> [What this task involves] Look through the material that follows and show every line with the string "NuShellX".

> [Supplied records]

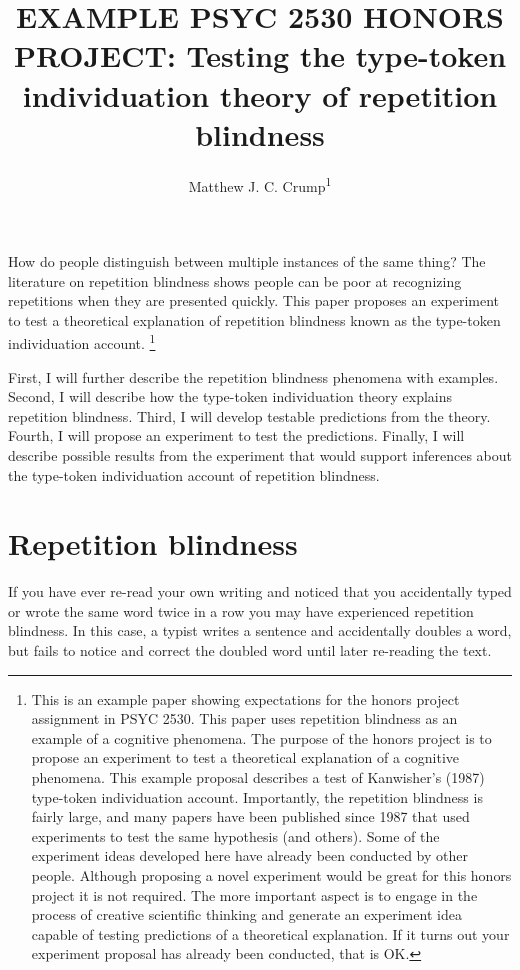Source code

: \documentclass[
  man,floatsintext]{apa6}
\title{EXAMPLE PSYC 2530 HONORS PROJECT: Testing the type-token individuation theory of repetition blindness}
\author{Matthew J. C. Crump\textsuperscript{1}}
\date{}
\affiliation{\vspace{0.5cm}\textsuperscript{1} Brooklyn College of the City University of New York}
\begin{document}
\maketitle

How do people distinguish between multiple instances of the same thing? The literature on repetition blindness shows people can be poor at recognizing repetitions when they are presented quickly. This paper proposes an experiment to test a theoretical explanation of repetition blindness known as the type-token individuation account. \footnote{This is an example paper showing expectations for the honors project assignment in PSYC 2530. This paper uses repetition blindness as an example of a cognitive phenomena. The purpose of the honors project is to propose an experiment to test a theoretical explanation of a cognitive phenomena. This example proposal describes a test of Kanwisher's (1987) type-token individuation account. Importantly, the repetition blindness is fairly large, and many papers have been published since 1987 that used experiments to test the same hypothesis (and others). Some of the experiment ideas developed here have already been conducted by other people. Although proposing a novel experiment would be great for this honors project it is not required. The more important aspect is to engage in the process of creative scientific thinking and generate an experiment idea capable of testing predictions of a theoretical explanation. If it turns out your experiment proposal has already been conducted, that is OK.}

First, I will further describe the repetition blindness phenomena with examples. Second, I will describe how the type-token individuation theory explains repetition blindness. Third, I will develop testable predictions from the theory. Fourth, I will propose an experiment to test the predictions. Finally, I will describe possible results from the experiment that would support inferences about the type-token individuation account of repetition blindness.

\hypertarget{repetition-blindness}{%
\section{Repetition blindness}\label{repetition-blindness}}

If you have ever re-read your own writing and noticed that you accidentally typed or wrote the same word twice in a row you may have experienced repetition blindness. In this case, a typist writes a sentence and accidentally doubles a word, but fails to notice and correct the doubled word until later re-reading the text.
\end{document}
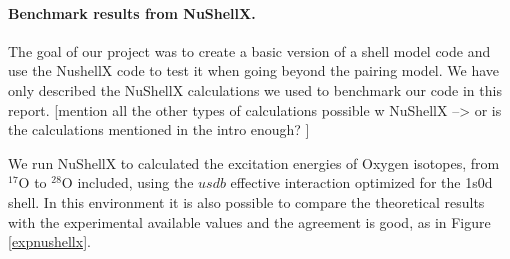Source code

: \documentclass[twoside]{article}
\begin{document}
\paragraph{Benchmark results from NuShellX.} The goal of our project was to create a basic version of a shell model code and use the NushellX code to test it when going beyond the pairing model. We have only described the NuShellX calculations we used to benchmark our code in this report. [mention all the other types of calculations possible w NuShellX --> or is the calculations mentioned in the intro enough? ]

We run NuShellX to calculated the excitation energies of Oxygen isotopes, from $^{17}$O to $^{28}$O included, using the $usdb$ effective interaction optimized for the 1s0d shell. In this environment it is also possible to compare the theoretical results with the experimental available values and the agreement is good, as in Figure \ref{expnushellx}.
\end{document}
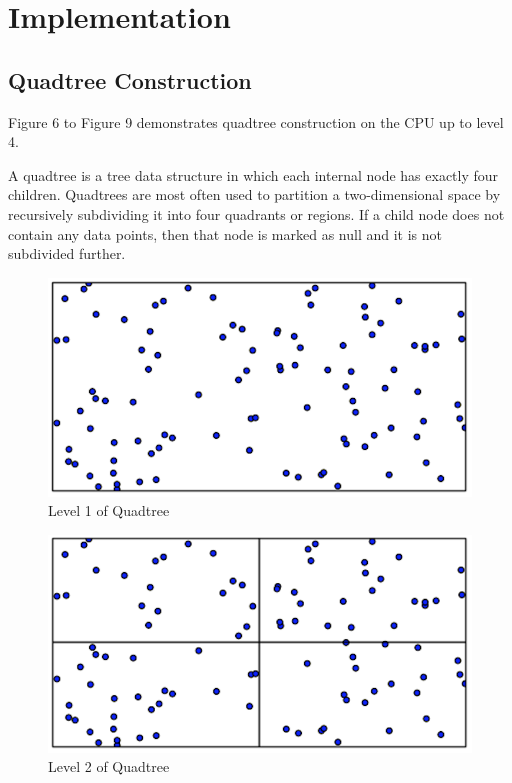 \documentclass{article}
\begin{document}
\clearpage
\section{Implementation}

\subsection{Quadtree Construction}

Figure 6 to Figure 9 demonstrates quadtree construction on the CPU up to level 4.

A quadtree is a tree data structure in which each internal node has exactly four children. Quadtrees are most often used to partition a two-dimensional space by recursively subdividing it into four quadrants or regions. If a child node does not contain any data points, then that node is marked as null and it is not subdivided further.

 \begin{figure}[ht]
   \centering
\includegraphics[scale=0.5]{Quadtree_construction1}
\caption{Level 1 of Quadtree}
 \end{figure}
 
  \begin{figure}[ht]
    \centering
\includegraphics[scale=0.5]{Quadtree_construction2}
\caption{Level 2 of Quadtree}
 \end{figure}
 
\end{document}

> [Output]
\paragraph{Benchmark results from NuShellX.} The goal of our project was to create a basic version of a shell model code and use the NushellX code to test it when going beyond the pairing model. We have only described the NuShellX calculations we used to benchmark our code in this report. [mention all the other types of calculations possible w NuShellX --> or is the calculations mentioned in the intro enough? ]
We run NuShellX to calculated the excitation energies of Oxygen isotopes, from $^{17}$O to $^{28}$O included, using the $usdb$ effective interaction optimized for the 1s0d shell. In this environment it is also possible to compare the theoretical results with the experimental available values and the agreement is good, as in Figure \ref{expnushellx}.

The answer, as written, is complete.